## EXERCISE DESCRIPTION
Reply with one number: the count of lines in the data that hold the string "clone".

(Beginning of RECORDS SHOWN)

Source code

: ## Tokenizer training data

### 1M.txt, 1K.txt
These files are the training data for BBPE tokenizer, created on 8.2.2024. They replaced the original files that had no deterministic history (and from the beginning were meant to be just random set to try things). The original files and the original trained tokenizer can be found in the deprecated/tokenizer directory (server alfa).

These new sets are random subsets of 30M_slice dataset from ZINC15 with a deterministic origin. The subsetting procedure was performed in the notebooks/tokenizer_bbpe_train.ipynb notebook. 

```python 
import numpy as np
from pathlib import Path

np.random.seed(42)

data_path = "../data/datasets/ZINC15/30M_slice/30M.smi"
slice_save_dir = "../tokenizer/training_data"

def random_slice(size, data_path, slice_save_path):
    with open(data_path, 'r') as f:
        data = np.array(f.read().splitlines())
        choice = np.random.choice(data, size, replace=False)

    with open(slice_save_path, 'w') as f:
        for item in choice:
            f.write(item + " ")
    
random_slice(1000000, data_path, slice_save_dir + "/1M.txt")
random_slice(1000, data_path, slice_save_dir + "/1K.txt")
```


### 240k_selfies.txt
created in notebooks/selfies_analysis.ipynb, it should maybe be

(End of RECORDS SHOWN)
(Beginning of RECORDS SHOWN)

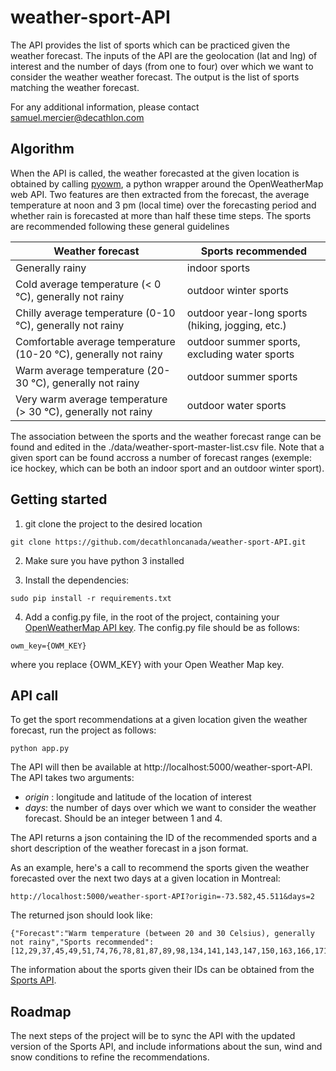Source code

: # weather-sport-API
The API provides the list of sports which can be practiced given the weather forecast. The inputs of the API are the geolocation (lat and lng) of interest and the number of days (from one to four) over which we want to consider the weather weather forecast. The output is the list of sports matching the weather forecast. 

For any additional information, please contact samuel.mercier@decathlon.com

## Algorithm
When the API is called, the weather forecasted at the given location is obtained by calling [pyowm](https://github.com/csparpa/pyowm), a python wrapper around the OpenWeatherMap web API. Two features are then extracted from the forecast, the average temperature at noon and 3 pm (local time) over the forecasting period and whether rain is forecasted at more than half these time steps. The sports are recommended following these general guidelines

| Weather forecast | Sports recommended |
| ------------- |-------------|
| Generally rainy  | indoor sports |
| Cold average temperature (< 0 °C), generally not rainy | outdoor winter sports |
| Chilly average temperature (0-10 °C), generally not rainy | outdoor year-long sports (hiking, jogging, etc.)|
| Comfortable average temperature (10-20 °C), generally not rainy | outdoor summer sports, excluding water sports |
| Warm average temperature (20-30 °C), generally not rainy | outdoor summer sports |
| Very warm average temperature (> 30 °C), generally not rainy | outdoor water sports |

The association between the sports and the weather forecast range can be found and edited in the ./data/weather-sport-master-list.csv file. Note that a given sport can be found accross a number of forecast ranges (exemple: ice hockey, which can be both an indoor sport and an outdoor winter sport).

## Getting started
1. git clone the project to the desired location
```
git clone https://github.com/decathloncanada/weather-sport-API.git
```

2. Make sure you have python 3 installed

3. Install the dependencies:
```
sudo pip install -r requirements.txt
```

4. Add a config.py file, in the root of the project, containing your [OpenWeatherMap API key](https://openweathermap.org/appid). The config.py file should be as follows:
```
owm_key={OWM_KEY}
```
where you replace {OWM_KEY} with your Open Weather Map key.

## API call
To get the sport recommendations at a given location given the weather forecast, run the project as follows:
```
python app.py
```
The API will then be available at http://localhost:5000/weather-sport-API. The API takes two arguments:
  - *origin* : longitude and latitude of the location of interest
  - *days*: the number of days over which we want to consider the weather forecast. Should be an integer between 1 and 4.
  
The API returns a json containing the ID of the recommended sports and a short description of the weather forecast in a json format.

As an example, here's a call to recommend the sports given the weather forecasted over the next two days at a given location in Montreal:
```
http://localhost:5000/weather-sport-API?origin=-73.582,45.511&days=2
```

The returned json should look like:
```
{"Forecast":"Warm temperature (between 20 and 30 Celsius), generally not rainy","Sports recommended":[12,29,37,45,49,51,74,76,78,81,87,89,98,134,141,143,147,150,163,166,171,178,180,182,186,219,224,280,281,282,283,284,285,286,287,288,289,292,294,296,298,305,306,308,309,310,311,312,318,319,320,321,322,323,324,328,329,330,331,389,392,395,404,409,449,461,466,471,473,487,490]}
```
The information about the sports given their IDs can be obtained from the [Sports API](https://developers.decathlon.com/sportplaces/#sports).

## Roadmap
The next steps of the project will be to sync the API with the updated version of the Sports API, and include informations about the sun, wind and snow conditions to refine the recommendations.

(End of RECORDS SHOWN)

## FINISHED EXERCISE
2